Wysłany: Wto 18:03, 18 Kwi 2006
Temat postu:
Lord Erblyn po uczcie długo przebywał w prywatnej komnacie w lochach zajmując się przyrządzaniem kolejnych wersji piór. Wraz z nim siedział tam chochlik.
- Przekażesz Zaknafeinowi zapytanie o preferowany przez niego kolor. Szybko.
- Może jutro. - odpowiedział chochlik rysując palcem po zabrudzonej posadzce.
- Już dziś poinformuję Ouzaru, aby cię wrzuciła do fosy.
- A Ona mnie wyczarowała, głąbie, a Ona mi nic nie zrobi, tralalala, wychędorz się, łeeee... - chochlik pochwalił się zarostem na swym języku.

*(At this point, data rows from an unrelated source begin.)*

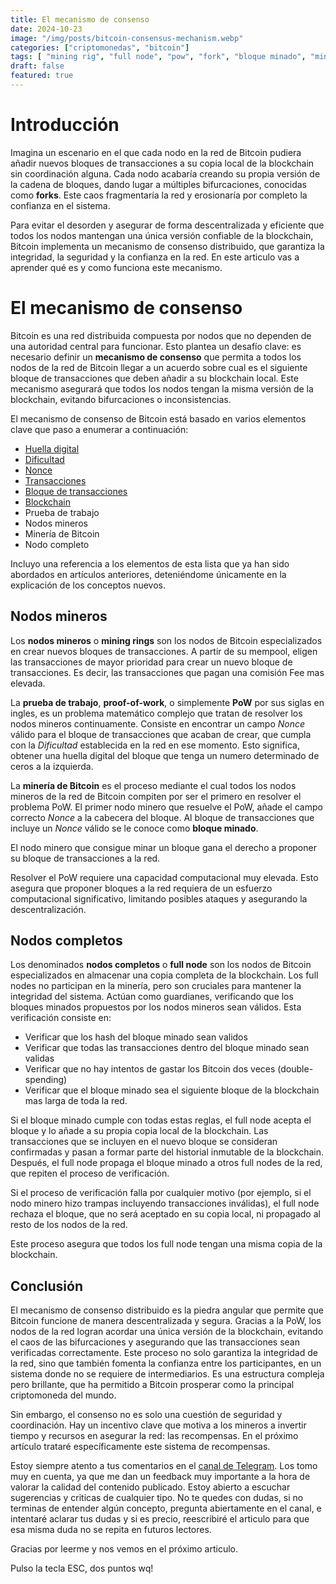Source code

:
 ```yaml
---
title: El mecanismo de consenso
date: 2024-10-23
image: "/img/posts/bitcoin-consensus-mechanism.webp"
categories: ["criptomonedas", "bitcoin"]
tags: [ "mining rig", "full node", "pow", "fork", "bloque minado", "minería" ]
draft: false
featured: true
---
```


# Introducción

Imagina un escenario en el que cada nodo en la red de Bitcoin pudiera añadir nuevos bloques de transacciones a su copia local de la blockchain sin coordinación alguna. Cada nodo acabaría creando su propia versión de la cadena de bloques, dando lugar a múltiples bifurcaciones, conocidas como **forks**. Este caos fragmentaría la red y erosionaría por completo la confianza en el sistema.

Para evitar el desorden y asegurar de forma descentralizada y eficiente que todos los nodos mantengan una única versión confiable de la blockchain, Bitcoin implementa un mecanismo de consenso distribuido, que garantiza la integridad, la seguridad y la confianza en la red. En este articulo vas a aprender qué es y como funciona este mecanismo.

# El mecanismo de consenso

Bitcoin es una red distribuida compuesta por nodos que no dependen de una autoridad central para funcionar. Esto plantea un desafío clave: es necesario definir un **mecanismo de consenso** que permita a todos los nodos de la red de Bitcoin llegar a un acuerdo sobre cual es el siguiente bloque de transacciones que deben añadir a su blockchain local. Este mecanismo asegurará que todos los nodos tengan la misma versión de la blockchain, evitando bifurcaciones o inconsistencias.

El mecanismo de consenso de Bitcoin está basado en varios elementos clave que paso a enumerar a continuación:

- [Huella digital](/post/2024/huellas-digitales-fingerprints/)
- [Dificultad](/post/2024/bitcoin-transaction-block)
- [Nonce](/post/2024/bitcoin-transaction-block)
- [Transacciones](/post/2024/bitcoin-transaction)
- [Bloque de transacciones](/post/2024/bitcoin-transaction-block/)
- [Blockchain](/post/2024/blockchain/)
- Prueba de trabajo
- Nodos mineros
- Minería de Bitcoin
- Nodo completo

Incluyo una referencia a los elementos de esta lista que ya han sido abordados en artículos anteriores, deteniéndome únicamente en la explicación de los conceptos nuevos.

## Nodos mineros

Los **nodos mineros** o **mining rings** son los nodos de Bitcoin especializados en crear nuevos bloques de transacciones. A partir de su mempool, eligen las transacciones de mayor prioridad para crear un nuevo bloque de transacciones. Es decir, las transacciones que pagan una comisión Fee mas elevada.

La **prueba de trabajo**, **proof-of-work**, o simplemente **PoW** por sus siglas en ingles, es un problema matemático complejo que tratan de resolver los nodos mineros continuamente. Consiste en encontrar un campo *Nonce* válido para el bloque de transacciones que acaban de crear, que cumpla con la *Dificultad* establecida en la red en ese momento. Esto significa, obtener una huella digital del bloque que tenga un numero determinado de ceros a la izquierda.

La **minería de Bitcoin** es el proceso mediante el cual todos los nodos mineros de la red de Bitcoin compiten por ser el primero en resolver el problema PoW. El primer nodo minero que resuelve el PoW, añade el campo correcto *Nonce* a la cabecera del bloque. Al bloque de transacciones que incluye un *Nonce* válido se le conoce como **bloque minado**.

El nodo minero que consigue minar un bloque gana el derecho a proponer su bloque de transacciones a la red.

Resolver el PoW requiere una capacidad computacional muy elevada. Esto asegura que proponer bloques a la red requiera de un esfuerzo computacional significativo, limitando posibles ataques y asegurando la descentralización.

## Nodos completos

Los denominados **nodos completos** o **full node** son los nodos de Bitcoin especializados en almacenar una copia completa de la blockchain. Los full nodes no participan en la minería, pero son cruciales para mantener la integridad del sistema. Actúan como guardianes, verificando que los bloques minados propuestos por los nodos mineros sean válidos. Esta verificación consiste en:

- Verificar que los hash del bloque minado sean validos
- Verificar que todas las transacciones dentro del bloque minado sean validas
- Verificar que no hay intentos de gastar los Bitcoin dos veces (double-spending)
- Verificar que el bloque minado sea el siguiente bloque de la blockchain mas larga de toda la red.

Si el bloque minado cumple con todas estas reglas, el full node acepta el bloque y lo añade a su propia copia local de la blockchain. Las transacciones que se incluyen en el nuevo bloque se consideran confirmadas y pasan a formar parte del historial inmutable de la blockchain. Después, el full node propaga el bloque minado a otros full nodes de la red, que repiten el proceso de verificación.

Si el proceso de verificación falla por cualquier motivo (por ejemplo, si el nodo minero hizo trampas incluyendo transacciones inválidas), el full node rechaza el bloque, que no será aceptado en su copia local, ni propagado al resto de los nodos de la red.

Este proceso asegura que todos los full node tengan una misma copia de la blockchain.

## Conclusión

El mecanismo de consenso distribuido es la piedra angular que permite que Bitcoin funcione de manera descentralizada y segura. Gracias a la PoW, los nodos de la red logran acordar una única versión de la blockchain, evitando el caos de las bifurcaciones y asegurando que las transacciones sean verificadas correctamente. Este proceso no solo garantiza la integridad de la red, sino que también fomenta la confianza entre los participantes, en un sistema donde no se requiere de intermediarios. Es una estructura compleja pero brillante, que ha permitido a Bitcoin prosperar como la principal criptomoneda del mundo.

Sin embargo, el consenso no es solo una cuestión de seguridad y coordinación. Hay un incentivo clave que motiva a los mineros a invertir tiempo y recursos en asegurar la red: las recompensas. En el próximo artículo trataré específicamente este sistema de recompensas.

Estoy siempre atento a tus comentarios en el [canal de Telegram](https://t.me/lateclaescape). Los tomo muy en cuenta, ya que me dan un feedback muy importante a la hora de valorar la calidad del contenido publicado. Estoy abierto a escuchar sugerencias y criticas de cualquier tipo. No te quedes con dudas, si no terminas de entender algún concepto, pregunta abiertamente en el canal, e intentaré aclarar tus dudas y si es precio, reescribiré el articulo para que esa misma duda no se repita en futuros lectores.

Gracias por leerme y nos vemos en el próximo articulo.

Pulso la tecla ESC, dos puntos wq!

Lordowa cierpliwość dobiegła końca, w jego oczach płomienie donośnym krzykiem informowały "Ogień ogniem zwyciężaj!". Wyciągnął rękę, palce złożył w gest, który kiedyś podpatrzył u Wiedźmina Lamberta, czego skutkiem było zajęcie się sierści nieznośnej kreatury. Zaknafein przebywał w okolicach ogrodu, gdzie fontanna wydawała z siebie orzeźwiającą wodę. Dzięki temu wiadomość szybko trafiła do Elfa.
Lord nie musiał czekać zbytnio na odpowiedź.
- Jak sobie życzysz, zielone, już maluję. - rzekł do siebie.